§ Supplied data:
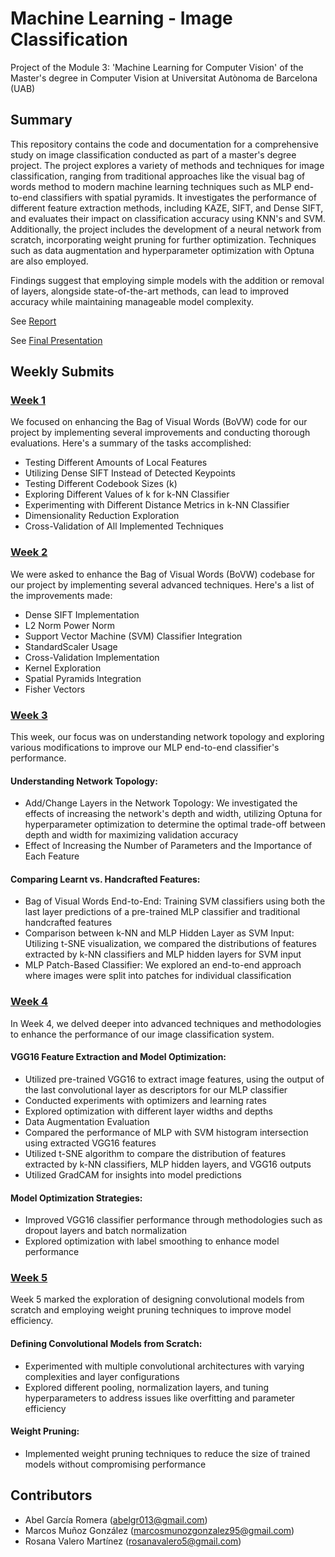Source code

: # Machine Learning - Image Classification 
Project of the Module 3: 'Machine Learning for Computer Vision' of the Master's degree in Computer Vision at Universitat Autònoma de Barcelona (UAB)

## Summary
This repository contains the code and documentation for a comprehensive study on image classification conducted as part of a master's degree project. The project explores a variety of methods and techniques for image classification, ranging from traditional approaches like the visual bag of words method to modern machine learning techniques such as MLP end-to-end classifiers with spatial pyramids. It investigates the performance of different feature extraction methods, including KAZE, SIFT, and Dense SIFT, and evaluates their impact on classification accuracy using KNN's and SVM. Additionally, the project includes the development of a neural network from scratch, incorporating weight pruning for further optimization. Techniques such as data augmentation and hyperparameter optimization with Optuna are also employed.

Findings suggest that employing simple models with the addition or removal of layers, alongside state-of-the-art methods, can lead to improved accuracy while maintaining manageable model complexity.

See [Report](https://drive.google.com/file/d/1I7GHOIgVhsoc24-_R3qT4AydzxDSYe-w/view?usp=sharing)

See [Final Presentation](https://drive.google.com/file/d/1bBhTVEvpul2a8wQBHJ4wAXMs_eMZNPt0/view?usp=sharing)

## Weekly Submits
### [Week 1](https://github.com/rosanavalero/machine_learning_CV/tree/c1ff92b8f577f822bfff60cfeb752f1a88b1a1f7/Week1)

We focused on enhancing the Bag of Visual Words (BoVW) code for our project by implementing several improvements and conducting thorough evaluations. Here's a summary of the tasks accomplished:
- Testing Different Amounts of Local Features
- Utilizing Dense SIFT Instead of Detected Keypoints
- Testing Different Codebook Sizes (k)
- Exploring Different Values of k for k-NN Classifier 
- Experimenting with Different Distance Metrics in k-NN Classifier
- Dimensionality Reduction Exploration
- Cross-Validation of All Implemented Techniques

### [Week 2](https://github.com/rosanavalero/machine_learning_CV/tree/d07b03040b1b27e6704a986dd9717bd1df44e8cf/Week2)
We were asked to enhance the Bag of Visual Words (BoVW) codebase for our project by implementing several advanced techniques. Here's a list of the improvements made:
- Dense SIFT Implementation
- L2 Norm Power Norm
- Support Vector Machine (SVM) Classifier Integration
- StandardScaler Usage
- Cross-Validation Implementation
- Kernel Exploration
- Spatial Pyramids Integration
- Fisher Vectors

### [Week 3](https://github.com/rosanavalero/machine_learning_CV/tree/d07b03040b1b27e6704a986dd9717bd1df44e8cf/Week3)
This week, our focus was on understanding network topology and exploring various modifications to improve our MLP end-to-end classifier's performance.
#### Understanding Network Topology:
- Add/Change Layers in the Network Topology: We investigated the effects of increasing the network's depth and width, utilizing Optuna for hyperparameter optimization to determine the optimal trade-off between depth and width for maximizing validation accuracy
- Effect of Increasing the Number of Parameters and the Importance of Each Feature
#### Comparing Learnt vs. Handcrafted Features:
- Bag of Visual Words End-to-End: Training SVM classifiers using both the last layer predictions of a pre-trained MLP classifier and traditional handcrafted features
- Comparison between k-NN and MLP Hidden Layer as SVM Input: Utilizing t-SNE visualization, we compared the distributions of features extracted by k-NN classifiers and MLP hidden layers for SVM input
- MLP Patch-Based Classifier: We explored an end-to-end approach where images were split into patches for individual classification

### [Week 4](https://github.com/rosanavalero/machine_learning_CV/tree/d07b03040b1b27e6704a986dd9717bd1df44e8cf/Week4)
In Week 4, we delved deeper into advanced techniques and methodologies to enhance the performance of our image classification system.
#### VGG16 Feature Extraction and Model Optimization:
- Utilized pre-trained VGG16 to extract image features, using the output of the last convolutional layer as descriptors for our MLP classifier
- Conducted experiments with optimizers and learning rates
- Explored optimization with different layer widths and depths
- Data Augmentation Evaluation
- Compared the performance of MLP with SVM histogram intersection using extracted VGG16 features
- Utilized t-SNE algorithm to compare the distribution of features extracted by k-NN classifiers, MLP hidden layers, and VGG16 outputs
- Utilized GradCAM for insights into model predictions
#### Model Optimization Strategies:
- Improved VGG16 classifier performance through methodologies such as dropout layers and batch normalization
- Explored optimization with label smoothing to enhance model performance

### [Week 5](https://github.com/rosanavalero/machine_learning_CV/tree/d07b03040b1b27e6704a986dd9717bd1df44e8cf/Week5)
Week 5 marked the exploration of designing convolutional models from scratch and employing weight pruning techniques to improve model efficiency.
#### Defining Convolutional Models from Scratch:
- Experimented with multiple convolutional architectures with varying complexities and layer configurations
- Explored different pooling, normalization layers, and tuning hyperparameters to address issues like overfitting and parameter efficiency
#### Weight Pruning:
- Implemented weight pruning techniques to reduce the size of trained models without compromising performance

## Contributors
- Abel García Romera (abelgr013@gmail.com)
- Marcos Muñoz González (marcosmunozgonzalez95@gmail.com)
- Rosana Valero Martínez (rosanavalero5@gmail.com)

§ Problem requirements: Look through the records and copy down every line that holds "employing".

§ Answer to the problem:
Findings suggest that employing simple models with the addition or removal of layers, alongside state-of-the-art methods, can lead to improved accuracy while maintaining manageable model complexity.
Week 5 marked the exploration of designing convolutional models from scratch and employing weight pruning techniques to improve model efficiency.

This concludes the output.